What needs to be done. Search the material below for the word "github" and copy every line in which it occurs.

Given entries.
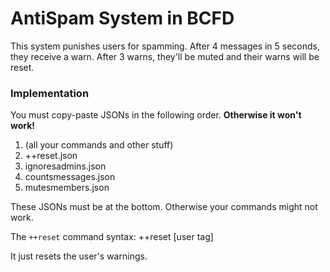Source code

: # AntiSpam System in BCFD
This system punishes users for spamming. After 4 messages in 5 seconds, they receive a warn. After 3 warns, they'll be muted and their warns will be reset.

### Implementation
You must copy-paste JSONs in the following order. **Otherwise it won't work!**

1. (all your commands and other stuff)
2. ++reset.json
3. ignoresadmins.json
4. countsmessages.json
5. mutesmembers.json

These JSONs must be at the bottom. Otherwise your commands might not work.

The `++reset` command syntax:
++reset \[user tag\]

It just resets the user's warnings.
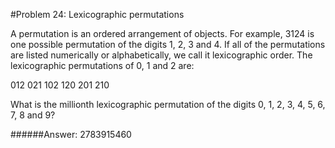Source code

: #Problem 24: Lexicographic permutations

A permutation is an ordered arrangement of objects. For example, 3124 is one
possible permutation of the digits 1, 2, 3 and 4. If all of the permutations
are listed numerically or alphabetically, we call it lexicographic order.
The lexicographic permutations of 0, 1 and 2 are:

012   021   102   120   201   210

What is the millionth lexicographic permutation of the digits
0, 1, 2, 3, 4, 5, 6, 7, 8 and 9?

######Answer: 2783915460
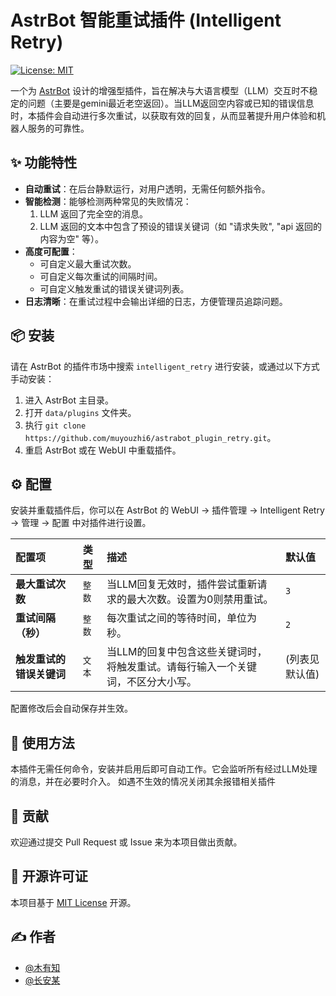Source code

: # AstrBot 智能重试插件 (Intelligent Retry)

[![License: MIT](https://img.shields.io/badge/License-MIT-yellow.svg)](https://opensource.org/licenses/MIT)

一个为 [AstrBot](https://github.com/AstrBotDevs/AstrBot) 设计的增强型插件，旨在解决与大语言模型（LLM）交互时不稳定的问题（主要是gemini最近老空返回）。当LLM返回空内容或已知的错误信息时，本插件会自动进行多次重试，以获取有效的回复，从而显著提升用户体验和机器人服务的可靠性。

## ✨ 功能特性

- **自动重试**：在后台静默运行，对用户透明，无需任何额外指令。
- **智能检测**：能够检测两种常见的失败情况：
  1.  LLM 返回了完全空的消息。
  2.  LLM 返回的文本中包含了预设的错误关键词（如 "请求失败", "api 返回的内容为空" 等）。
- **高度可配置**：
  -  可自定义最大重试次数。
  -  可自定义每次重试的间隔时间。
  -  可自定义触发重试的错误关键词列表。
- **日志清晰**：在重试过程中会输出详细的日志，方便管理员追踪问题。

## 📦 安装

请在 AstrBot 的插件市场中搜索 `intelligent_retry` 进行安装，或通过以下方式手动安装：

1.  进入 AstrBot 主目录。
2.  打开 `data/plugins` 文件夹。
3.  执行 `git clone https://github.com/muyouzhi6/astrabot_plugin_retry.git`。
4.  重启 AstrBot 或在 WebUI 中重载插件。

## ⚙️ 配置

安装并重载插件后，你可以在 AstrBot 的 WebUI -> 插件管理 -> Intelligent Retry -> 管理 -> 配置 中对插件进行设置。

| 配置项 | 类型 | 描述 | 默认值 |
| :--- | :--- | :--- | :--- |
| **最大重试次数** | `整数` | 当LLM回复无效时，插件尝试重新请求的最大次数。设置为0则禁用重试。 | `3` |
| **重试间隔（秒）** | `整数` | 每次重试之间的等待时间，单位为秒。 | `2` |
| **触发重试的错误关键词** | `文本` | 当LLM的回复中包含这些关键词时，将触发重试。请每行输入一个关键词，不区分大小写。 | (列表见默认值) |

配置修改后会自动保存并生效。

## 📝 使用方法

本插件无需任何命令，安装并启用后即可自动工作。它会监听所有经过LLM处理的消息，并在必要时介入。
如遇不生效的情况关闭其余报错相关插件

## 🤝 贡献

欢迎通过提交 Pull Request 或 Issue 来为本项目做出贡献。

## 📄 开源许可证

本项目基于 [MIT License](LICENSE) 开源。

## ✍️ 作者

- [@木有知](https://github.com/your-github-username)
- [@长安某](https://github.com/your-github-username)
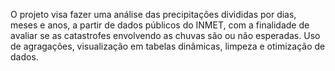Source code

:   O projeto visa fazer uma análise das precipitações divididas por dias, meses e anos, a partir de dados públicos do INMET, com a finalidade de avaliar se as catastrofes envolvendo as chuvas são ou não esperadas.
  Uso de agragações, visualização em tabelas dinâmicas, limpeza e otimização de dados.
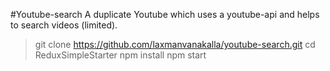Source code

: #Youtube-search
A duplicate Youtube which uses a youtube-api and helps to search videos (limited).
> git clone https://github.com/laxmanvanakalla/youtube-search.git
> cd ReduxSimpleStarter
> npm install
> npm start



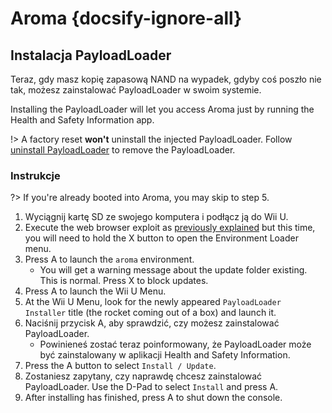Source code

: # Aroma {docsify-ignore-all}

## Instalacja PayloadLoader

Teraz, gdy masz kopię zapasową NAND na wypadek, gdyby coś poszło nie tak, możesz zainstalować PayloadLoader w swoim systemie.

Installing the PayloadLoader will let you access Aroma just by running the Health and Safety Information app.

!> A factory reset **won't** uninstall the injected PayloadLoader. Follow [uninstall PayloadLoader](../../uninstall-payloadloader) to remove the PayloadLoader.

### Instrukcje

?> If you're already booted into Aroma, you may skip to step 5.

1. Wyciągnij kartę SD ze swojego komputera i podłącz ją do Wii U.
2. Execute the web browser exploit as [previously explained](browser-exploit) but this time, you will need to hold the X button to open the Environment Loader menu.
3. Press A to launch the `aroma` environment.
   - You will get a warning message about the update folder existing. This is normal. Press X to block updates.
4. Press A to launch the Wii U Menu.
5. At the Wii U Menu, look for the newly appeared `PayloadLoader Installer` title (the rocket coming out of a box) and launch it.
6. Naciśnij przycisk A, aby sprawdzić, czy możesz zainstalować PayloadLoader.
   - Powinieneś zostać teraz poinformowany, że PayloadLoader może być zainstalowany w aplikacji Health and Safety Information.
7. Press the A button to select `Install / Update`.
8. Zostaniesz zapytany, czy naprawdę chcesz zainstalować PayloadLoader. Use the D-Pad to select `Install` and press A.
9. After installing has finished, press A to shut down the console.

Problem solution.
一个为 [AstrBot](https://github.com/AstrBotDevs/AstrBot) 设计的增强型插件，旨在解决与大语言模型（LLM）交互时不稳定的问题（主要是gemini最近老空返回）。当LLM返回空内容或已知的错误信息时，本插件会自动进行多次重试，以获取有效的回复，从而显著提升用户体验和机器人服务的可靠性。
3.  执行 `git clone https://github.com/muyouzhi6/astrabot_plugin_retry.git`。
- [@木有知](https://github.com/your-github-username)
- [@长安某](https://github.com/your-github-username)
> git clone https://github.com/laxmanvanakalla/youtube-search.git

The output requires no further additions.